(SOURCE DATA Opens)

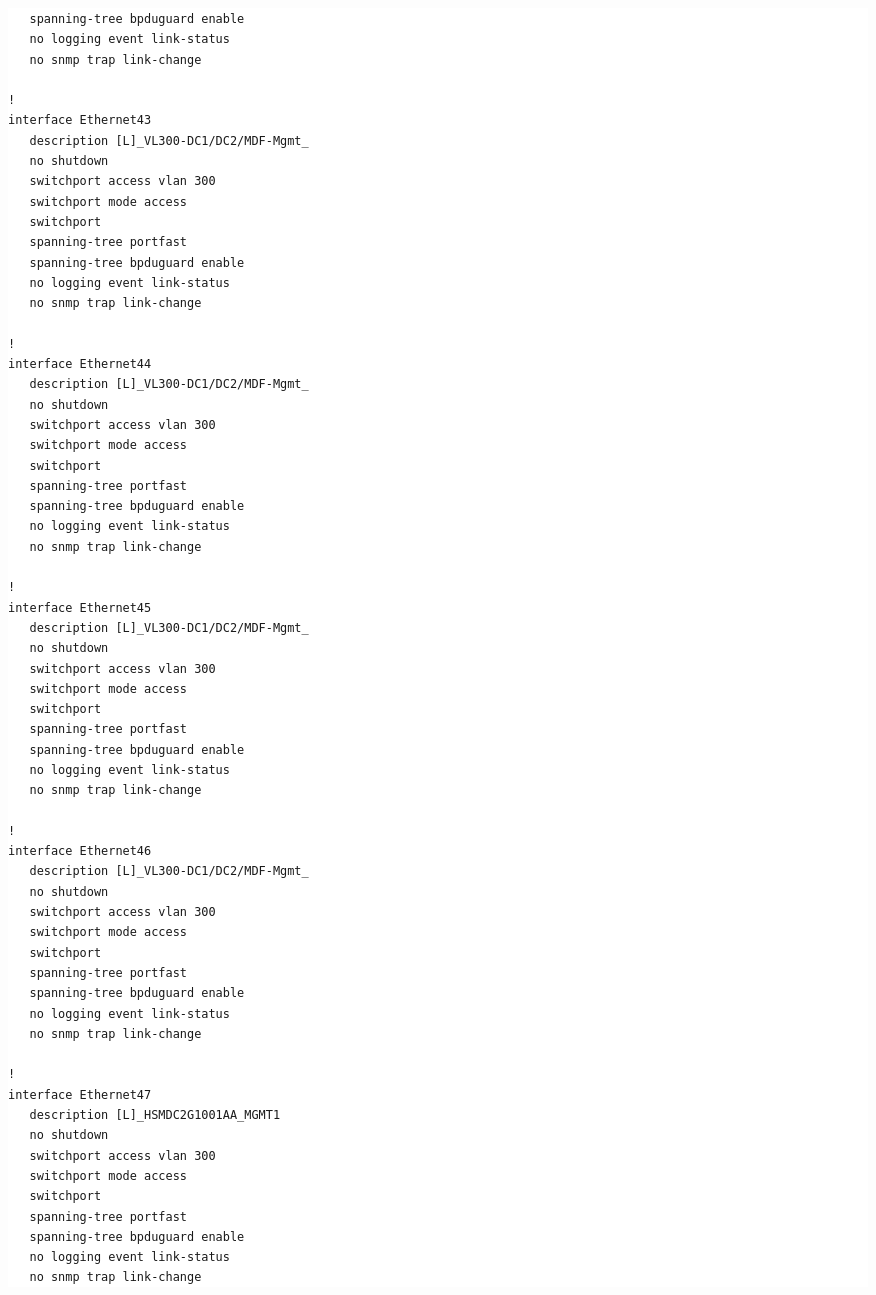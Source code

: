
 ```eos
   spanning-tree bpduguard enable
   no logging event link-status
   no snmp trap link-change

!
interface Ethernet43
   description [L]_VL300-DC1/DC2/MDF-Mgmt_
   no shutdown
   switchport access vlan 300
   switchport mode access
   switchport
   spanning-tree portfast
   spanning-tree bpduguard enable
   no logging event link-status
   no snmp trap link-change

!
interface Ethernet44
   description [L]_VL300-DC1/DC2/MDF-Mgmt_
   no shutdown
   switchport access vlan 300
   switchport mode access
   switchport
   spanning-tree portfast
   spanning-tree bpduguard enable
   no logging event link-status
   no snmp trap link-change

!
interface Ethernet45
   description [L]_VL300-DC1/DC2/MDF-Mgmt_
   no shutdown
   switchport access vlan 300
   switchport mode access
   switchport
   spanning-tree portfast
   spanning-tree bpduguard enable
   no logging event link-status
   no snmp trap link-change

!
interface Ethernet46
   description [L]_VL300-DC1/DC2/MDF-Mgmt_
   no shutdown
   switchport access vlan 300
   switchport mode access
   switchport
   spanning-tree portfast
   spanning-tree bpduguard enable
   no logging event link-status
   no snmp trap link-change

!
interface Ethernet47
   description [L]_HSMDC2G1001AA_MGMT1
   no shutdown
   switchport access vlan 300
   switchport mode access
   switchport
   spanning-tree portfast
   spanning-tree bpduguard enable
   no logging event link-status
   no snmp trap link-change
```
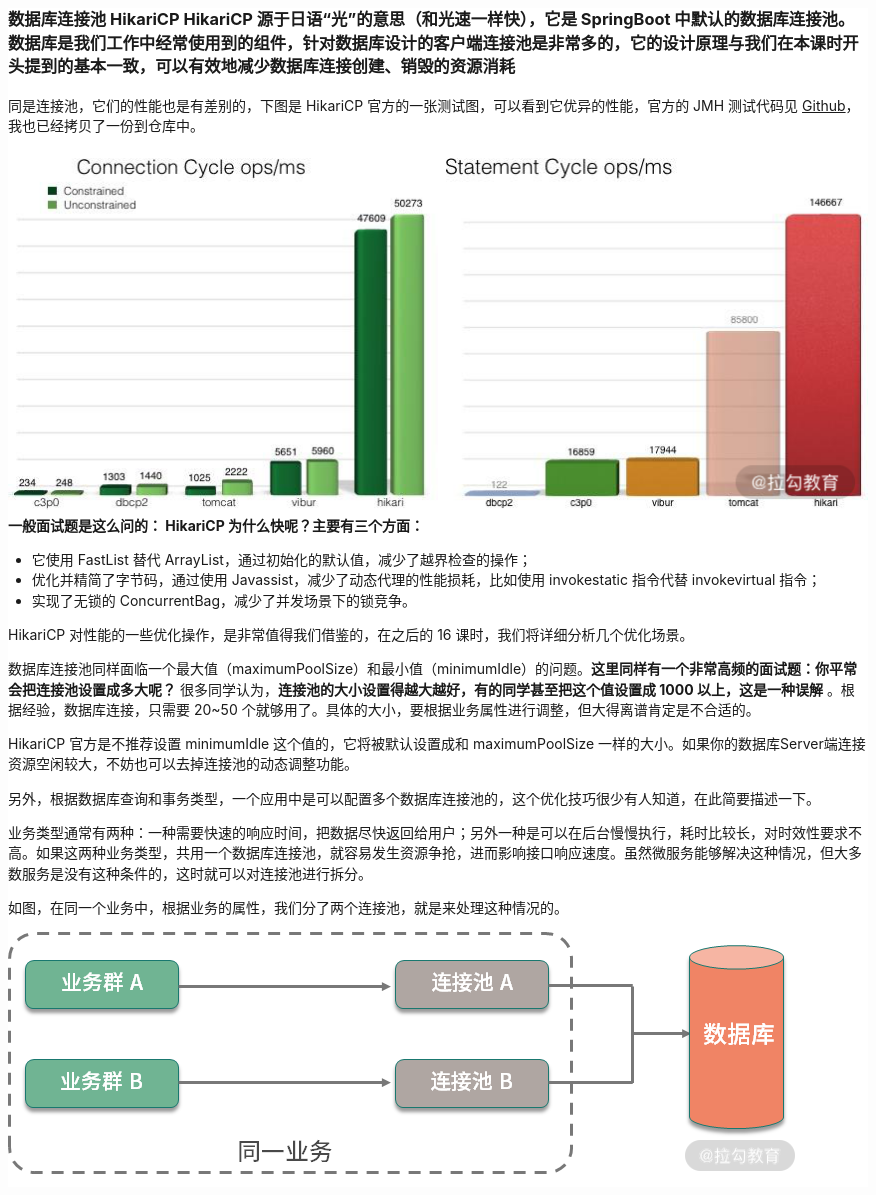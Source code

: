 ### 数据库连接池 HikariCP **HikariCP** 源于日语“光”的意思（和光速一样快），它是 SpringBoot 中默认的数据库连接池。数据库是我们工作中经常使用到的组件，针对数据库设计的客户端连接池是非常多的，它的设计原理与我们在本课时开头提到的基本一致，可以有效地减少数据库连接创建、销毁的资源消耗

同是连接池，它们的性能也是有差别的，下图是 HikariCP 官方的一张测试图，可以看到它优异的性能，官方的 JMH 测试代码见 [Github](https://github.com/brettwooldridge/HikariCP-benchmark)，我也已经拷贝了一份到仓库中。

![Drawing 7.png](assets/Ciqc1F8xKamACdt4AAG6dLqMUDo898.png) **一般面试题是这么问的： HikariCP 为什么快呢？主要有三个方面：**

- 它使用 FastList 替代 ArrayList，通过初始化的默认值，减少了越界检查的操作；
- 优化并精简了字节码，通过使用 Javassist，减少了动态代理的性能损耗，比如使用 invokestatic 指令代替 invokevirtual 指令；
- 实现了无锁的 ConcurrentBag，减少了并发场景下的锁竞争。

HikariCP 对性能的一些优化操作，是非常值得我们借鉴的，在之后的 16 课时，我们将详细分析几个优化场景。

数据库连接池同样面临一个最大值（maximumPoolSize）和最小值（minimumIdle）的问题。**这里同样有一个非常高频的面试题：你平常会把连接池设置成多大呢？** 很多同学认为，**连接池的大小设置得越大越好，有的同学甚至把这个值设置成 1000 以上，这是一种误解** 。根据经验，数据库连接，只需要 20~50 个就够用了。具体的大小，要根据业务属性进行调整，但大得离谱肯定是不合适的。

HikariCP 官方是不推荐设置 minimumIdle 这个值的，它将被默认设置成和 maximumPoolSize 一样的大小。如果你的数据库Server端连接资源空闲较大，不妨也可以去掉连接池的动态调整功能。

另外，根据数据库查询和事务类型，一个应用中是可以配置多个数据库连接池的，这个优化技巧很少有人知道，在此简要描述一下。

业务类型通常有两种：一种需要快速的响应时间，把数据尽快返回给用户；另外一种是可以在后台慢慢执行，耗时比较长，对时效性要求不高。如果这两种业务类型，共用一个数据库连接池，就容易发生资源争抢，进而影响接口响应速度。虽然微服务能够解决这种情况，但大多数服务是没有这种条件的，这时就可以对连接池进行拆分。

如图，在同一个业务中，根据业务的属性，我们分了两个连接池，就是来处理这种情况的。

![Drawing 9.png](assets/CgqCHl8xKb-AaPAfAABFiMwiWmM309.png)
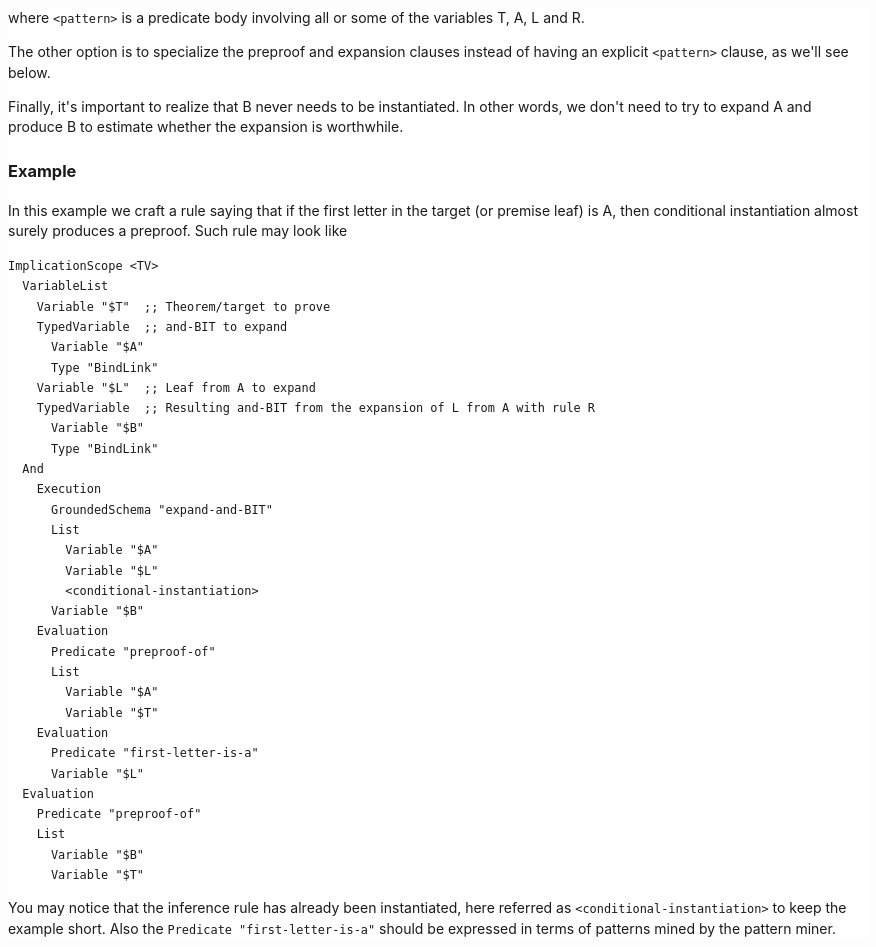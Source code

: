 where `<pattern>` is a predicate body involving all or some of the
variables T, A, L and R.

The other option is to specialize the preproof and expansion clauses
instead of having an explicit `<pattern>` clause, as we'll see below.

Finally, it's important to realize that B never needs to be
instantiated. In other words, we don't need to try to expand A and
produce B to estimate whether the expansion is worthwhile.

### Example

In this example we craft a rule saying that if the first letter in the
target (or premise leaf) is A, then conditional instantiation almost
surely produces a preproof. Such rule may look like

```
ImplicationScope <TV>
  VariableList
    Variable "$T"  ;; Theorem/target to prove
    TypedVariable  ;; and-BIT to expand
      Variable "$A"
      Type "BindLink"
    Variable "$L"  ;; Leaf from A to expand
    TypedVariable  ;; Resulting and-BIT from the expansion of L from A with rule R
      Variable "$B"
      Type "BindLink"
  And
    Execution
      GroundedSchema "expand-and-BIT"
      List
        Variable "$A"
        Variable "$L"
        <conditional-instantiation>
      Variable "$B"
    Evaluation
      Predicate "preproof-of"
      List
        Variable "$A"
        Variable "$T"
    Evaluation
      Predicate "first-letter-is-a"
      Variable "$L"
  Evaluation
    Predicate "preproof-of"
    List
      Variable "$B"
      Variable "$T"
```

You may notice that the inference rule has already been instantiated,
here referred as `<conditional-instantiation>` to keep the example
short. Also the `Predicate "first-letter-is-a"` should be expressed in
terms of patterns mined by the pattern miner.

(SOURCE DATA Closes)

ACTIVITY » Work out how many lines in the entries hold the string "letter". Your answer should consist solely of that number.

SOLVED EXERCISE » 3